> _EXERCISE DATA_

****

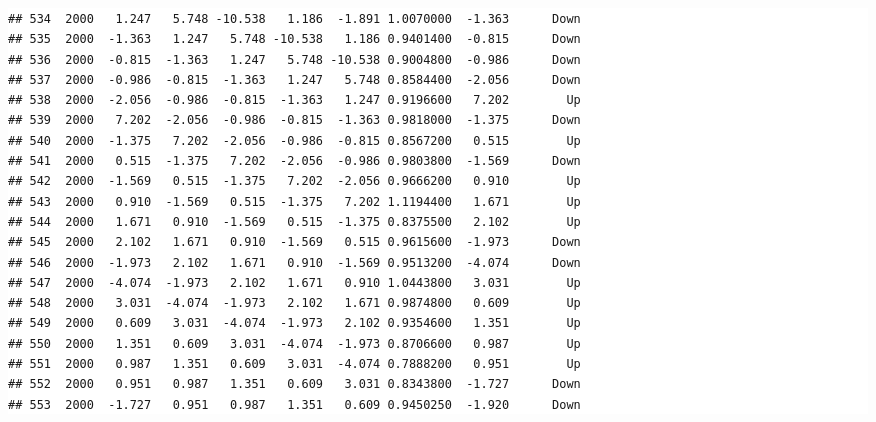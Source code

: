     ## 534  2000   1.247   5.748 -10.538   1.186  -1.891 1.0070000  -1.363      Down
    ## 535  2000  -1.363   1.247   5.748 -10.538   1.186 0.9401400  -0.815      Down
    ## 536  2000  -0.815  -1.363   1.247   5.748 -10.538 0.9004800  -0.986      Down
    ## 537  2000  -0.986  -0.815  -1.363   1.247   5.748 0.8584400  -2.056      Down
    ## 538  2000  -2.056  -0.986  -0.815  -1.363   1.247 0.9196600   7.202        Up
    ## 539  2000   7.202  -2.056  -0.986  -0.815  -1.363 0.9818000  -1.375      Down
    ## 540  2000  -1.375   7.202  -2.056  -0.986  -0.815 0.8567200   0.515        Up
    ## 541  2000   0.515  -1.375   7.202  -2.056  -0.986 0.9803800  -1.569      Down
    ## 542  2000  -1.569   0.515  -1.375   7.202  -2.056 0.9666200   0.910        Up
    ## 543  2000   0.910  -1.569   0.515  -1.375   7.202 1.1194400   1.671        Up
    ## 544  2000   1.671   0.910  -1.569   0.515  -1.375 0.8375500   2.102        Up
    ## 545  2000   2.102   1.671   0.910  -1.569   0.515 0.9615600  -1.973      Down
    ## 546  2000  -1.973   2.102   1.671   0.910  -1.569 0.9513200  -4.074      Down
    ## 547  2000  -4.074  -1.973   2.102   1.671   0.910 1.0443800   3.031        Up
    ## 548  2000   3.031  -4.074  -1.973   2.102   1.671 0.9874800   0.609        Up
    ## 549  2000   0.609   3.031  -4.074  -1.973   2.102 0.9354600   1.351        Up
    ## 550  2000   1.351   0.609   3.031  -4.074  -1.973 0.8706600   0.987        Up
    ## 551  2000   0.987   1.351   0.609   3.031  -4.074 0.7888200   0.951        Up
    ## 552  2000   0.951   0.987   1.351   0.609   3.031 0.8343800  -1.727      Down
    ## 553  2000  -1.727   0.951   0.987   1.351   0.609 0.9450250  -1.920      Down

****

> _WHAT THE TASK ASKS_
Please set the records down again exactly as written. The pictures should not be included.

> _OUTPUT OF THE TASK_
Source code

:     ## 534  2000   1.247   5.748 -10.538   1.186  -1.891 1.0070000  -1.363      Down
    ## 535  2000  -1.363   1.247   5.748 -10.538   1.186 0.9401400  -0.815      Down
    ## 536  2000  -0.815  -1.363   1.247   5.748 -10.538 0.9004800  -0.986      Down
    ## 537  2000  -0.986  -0.815  -1.363   1.247   5.748 0.8584400  -2.056      Down
    ## 538  2000  -2.056  -0.986  -0.815  -1.363   1.247 0.9196600   7.202        Up
    ## 539  2000   7.202  -2.056  -0.986  -0.815  -1.363 0.9818000  -1.375      Down
    ## 540  2000  -1.375   7.202  -2.056  -0.986  -0.815 0.8567200   0.515        Up
    ## 541  2000   0.515  -1.375   7.202  -2.056  -0.986 0.9803800  -1.569      Down
    ## 542  2000  -1.569   0.515  -1.375   7.202  -2.056 0.9666200   0.910        Up
    ## 543  2000   0.910  -1.569   0.515  -1.375   7.202 1.1194400   1.671        Up
    ## 544  2000   1.671   0.910  -1.569   0.515  -1.375 0.8375500   2.102        Up
    ## 545  2000   2.102   1.671   0.910  -1.569   0.515 0.9615600  -1.973      Down
    ## 546  2000  -1.973   2.102   1.671   0.910  -1.569 0.9513200  -4.074      Down
    ## 547  2000  -4.074  -1.973   2.102   1.671   0.910 1.0443800   3.031        Up
    ## 548  2000   3.031  -4.074  -1.973   2.102   1.671 0.9874800   0.609        Up
    ## 549  2000   0.609   3.031  -4.074  -1.973   2.102 0.9354600   1.351        Up
    ## 550  2000   1.351   0.609   3.031  -4.074  -1.973 0.8706600   0.987        Up
    ## 551  2000   0.987   1.351   0.609   3.031  -4.074 0.7888200   0.951        Up
    ## 552  2000   0.951   0.987   1.351   0.609   3.031 0.8343800  -1.727      Down
    ## 553  2000  -1.727   0.951   0.987   1.351   0.609 0.9450250  -1.920      Down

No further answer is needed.